About LowerCaseFilterFactory, of course it is needed in complete Analyzer settings,
I "feel" Javadoc example should focus on the targeted component only (like Kuromoji example settings below.)
[Legacy Jira: Tomoko Uchida (@mocobeta) on Aug 10 2018]
So here are my proposal for javadoc's example settings (my pull request) :)
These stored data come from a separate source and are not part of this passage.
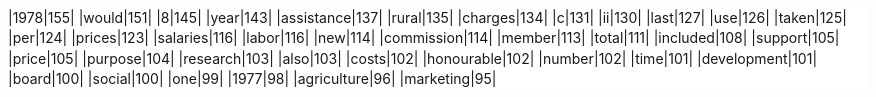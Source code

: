 |1978|155|
|would|151|
|8|145|
|year|143|
|assistance|137|
|rural|135|
|charges|134|
|c|131|
|ii|130|
|last|127|
|use|126|
|taken|125|
|per|124|
|prices|123|
|salaries|116|
|labor|116|
|new|114|
|commission|114|
|member|113|
|total|111|
|included|108|
|support|105|
|price|105|
|purpose|104|
|research|103|
|also|103|
|costs|102|
|honourable|102|
|number|102|
|time|101|
|development|101|
|board|100|
|social|100|
|one|99|
|1977|98|
|agriculture|96|
|marketing|95|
For KoreanTokenizerFactory:
<fieldType name="text_ko" class="solr.TextField">
<analyzer>
<tokenizer class="solr.KoreanTokenizerFactory"
decompoundMode="discard"
userDictionary="user.txt"
userDictionaryEncoding="UTF-8"
outputUnknownUnigrams="false"
/>
</analyzer>
</fieldType>
For KoreanPartOfSpeechStopFilterFactory:
<fieldType name="text_ko" class="solr.TextField">
<analyzer>
<tokenizer class="solr.KoreanTokenizerFactory"/>
<filter class="solr.KoreanPartOfSpeechStopFilterFactory"
tags="E,J"/>
</analyzer>
</fieldType>
For KoreanReadingFormFilterFactory:
<fieldType name="text_ko" class="solr.TextField">
<analyzer>
<tokenizer class="solr.KoreanTokenizerFactory"/>
<filter class="solr.KoreanReadingFormFilterFactory"/>
</analyzer>
</fieldType>
Update: Added brief descriptions for each parameter (please see the pull request,) though unfortunately, Kuromoji's documentation lacks those.
[Legacy Jira: Tomoko Uchida (@mocobeta) on Aug 10 2018 [updated: Aug 11 2018]]
Slightly off topic, feel free to ignore, but I think Solr example settings should be removed from TokenizerFactory/TokenFilterFactory/CharFilterFactory documentation. I suppose there may be historical reasons, so I followed the convention, but it is not reasonable to add Solr schema examples here. Not XML schema examples, but parameter descriptions are needed to each Factory documentation.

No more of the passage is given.